Difference between aiokafka and kafka-python¶
Why do we need another library?¶
kafka-python is a great project, which tries to fully mimic the interface of the Java Client API. It is more feature oriented, rather than speed, but still gives quite good throughput. It’s actively developed and is fast to react to changes in the Java client.
While kafka-python has a lot of great features it is made to be used in a Threaded environment. Even more, it mimics Java’s client, making it Java’s threaded environment, which does not have that much of asynchronous ways of doing things. It’s not bad as Java’s Threads are very powerful with the ability to use multiple cores.

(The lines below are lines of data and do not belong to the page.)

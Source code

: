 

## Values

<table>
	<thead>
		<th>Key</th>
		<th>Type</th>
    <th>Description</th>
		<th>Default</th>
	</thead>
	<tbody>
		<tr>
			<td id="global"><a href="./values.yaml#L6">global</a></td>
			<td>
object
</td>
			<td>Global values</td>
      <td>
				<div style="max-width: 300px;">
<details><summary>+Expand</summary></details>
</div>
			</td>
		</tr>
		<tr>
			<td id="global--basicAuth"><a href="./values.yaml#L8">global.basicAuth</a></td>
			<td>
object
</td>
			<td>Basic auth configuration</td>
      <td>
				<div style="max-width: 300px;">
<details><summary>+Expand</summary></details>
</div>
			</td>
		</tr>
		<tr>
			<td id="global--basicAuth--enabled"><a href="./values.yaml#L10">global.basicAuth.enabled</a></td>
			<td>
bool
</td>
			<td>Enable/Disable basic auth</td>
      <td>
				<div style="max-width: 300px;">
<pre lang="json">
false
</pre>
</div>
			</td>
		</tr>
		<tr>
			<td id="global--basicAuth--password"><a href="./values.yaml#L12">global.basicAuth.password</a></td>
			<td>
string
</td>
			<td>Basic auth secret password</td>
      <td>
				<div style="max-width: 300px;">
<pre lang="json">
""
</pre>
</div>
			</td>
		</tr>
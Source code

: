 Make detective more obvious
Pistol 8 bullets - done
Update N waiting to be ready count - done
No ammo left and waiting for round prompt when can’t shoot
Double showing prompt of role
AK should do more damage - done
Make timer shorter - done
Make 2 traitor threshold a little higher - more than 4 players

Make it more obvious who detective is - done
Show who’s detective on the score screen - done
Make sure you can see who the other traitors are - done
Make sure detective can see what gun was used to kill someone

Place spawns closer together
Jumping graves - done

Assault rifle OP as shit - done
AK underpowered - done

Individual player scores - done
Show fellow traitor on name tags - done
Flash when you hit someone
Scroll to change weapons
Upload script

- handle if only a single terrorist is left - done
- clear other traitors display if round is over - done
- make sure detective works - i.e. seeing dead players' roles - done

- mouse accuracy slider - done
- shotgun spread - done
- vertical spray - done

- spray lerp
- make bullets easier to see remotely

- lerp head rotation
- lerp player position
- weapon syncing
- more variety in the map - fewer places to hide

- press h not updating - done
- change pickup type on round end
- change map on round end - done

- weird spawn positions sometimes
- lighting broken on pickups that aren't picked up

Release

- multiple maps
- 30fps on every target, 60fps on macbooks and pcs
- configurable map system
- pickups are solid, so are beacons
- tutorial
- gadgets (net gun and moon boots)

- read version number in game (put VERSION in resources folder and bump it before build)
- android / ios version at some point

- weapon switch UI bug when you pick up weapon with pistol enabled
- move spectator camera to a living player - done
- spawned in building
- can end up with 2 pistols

The API itself just can’t be adopted to be used in an asynchronous way (even though the library does asynchronous IO using selectors). It has too much blocking behavior including blocking socket usage, threading synchronization, etc. Examples would be:
bootstrap, which blocks in the constructor itself
blocking iterator for consumption
sending produce requests block if buffer is full
All those can’t be changed to use Future
API
seamlessly. So to get a normal, non-blocking interface based on
Future
’s and coroutines a new library needed to be
written.
API differences and rationale¶
aiokafka has some differences in API design. While the Producer is mostly the same, Consumer has some significant differences, that we want to talk about.
Consumer has no poll()
method¶
In kafka-python, kafka.KafkaConsumer.poll()
is a blocking call that performs
not only message fetching, but also:
Socket polling using epoll, kqueue or other available API of your OS.
Ensures liveliness of a Consumer Group
Does autocommit
This will never be a case where you own the IO loop, at least not with socket
polling. To avoid misunderstandings as to why do those methods behave in a
different way AIOKafkaConsumer
exposes this interface under the name
getmany()
with some other differences described below.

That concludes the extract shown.